Theatre Reviews Roundup: Cat On A Hot Tin Roof with Daisy Edgar-Jones

Tennessee Williams’ classic thrills and chills

almeida theatre
Actor Kingsley Ben-Adir lies on his back while actor Daisy Edgar-Jones leans over him in a scene from Cat On A Hot Tin Roof at the Almeida Thetare
Daisy Edgar-Jones and Kingsley Ben-Adir in Cat On A Hot Tin Roof

Hopes must have been high at the Almeida when they announced Cat On A Hot Tin Roof. Director Rebecca Frecknall has had spectacular success with her previous productions of Tennessee Williams.

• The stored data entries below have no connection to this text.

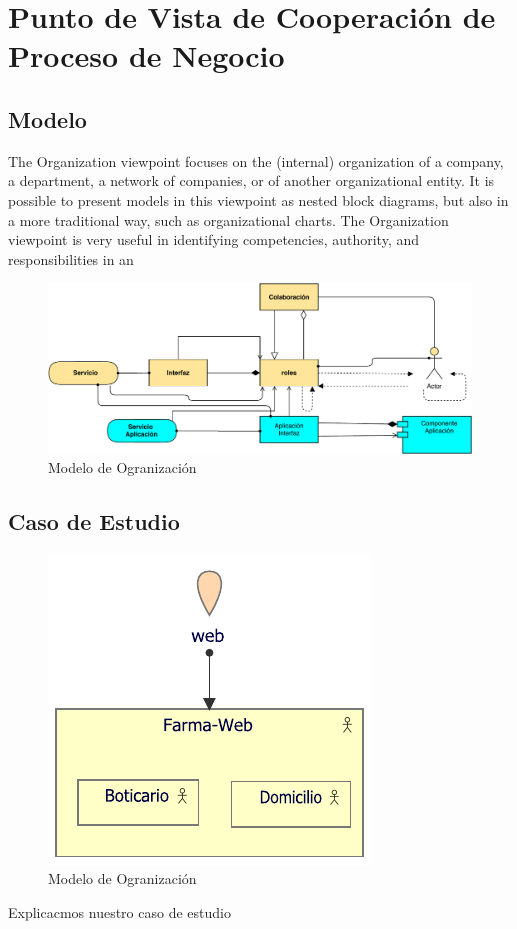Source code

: \section{Punto de Vista de Cooperación de Proceso de Negocio}
\subsection{Modelo}
The Organization viewpoint focuses on the (internal) organization of a company, a department, a network of companies, or of another organizational entity. It is possible to present models in this viewpoint as nested block diagrams, but also in a more traditional way, such as organizational charts. The Organization viewpoint is very useful in identifying competencies, authority, and responsibilities in an

\begin{figure}[h!]
	\centering
	\includegraphics[width=1\linewidth]{ARQUITECTURA/imgs/MOrganizacion}
	\caption{Modelo de Ogranización}
\end{figure}


\newpage
\subsection{Caso de Estudio}

\begin{figure}[h!]
	\centering
	\includegraphics[width=.5\linewidth]{ARQUITECTURA/imgs/COrganizacion}
	\caption{Modelo de Ogranización}
\end{figure}
Explicacmos nuestro caso de estudio
\newpage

Daisy Edgar-Jones, Kingsley Ben-Adir and Lennie James play, respectively, a sexually frustrated wife, an alcoholic, possibly gay husband, and a bullying, dying family patriarch. As the Time Out review said, ‘the horror here is the hell of other people. Everyone is trapped with everyone else’.

Unfortunately for The Almeida, a number of critics felt trapped by this long production, although most gave favourable reviews. Kingsley Ben-Adir and Lennie James received high praise but the reviewers didn’t agree about Daisy Edgar-Jones with comments ranging from ‘so good’ to ‘irritating’.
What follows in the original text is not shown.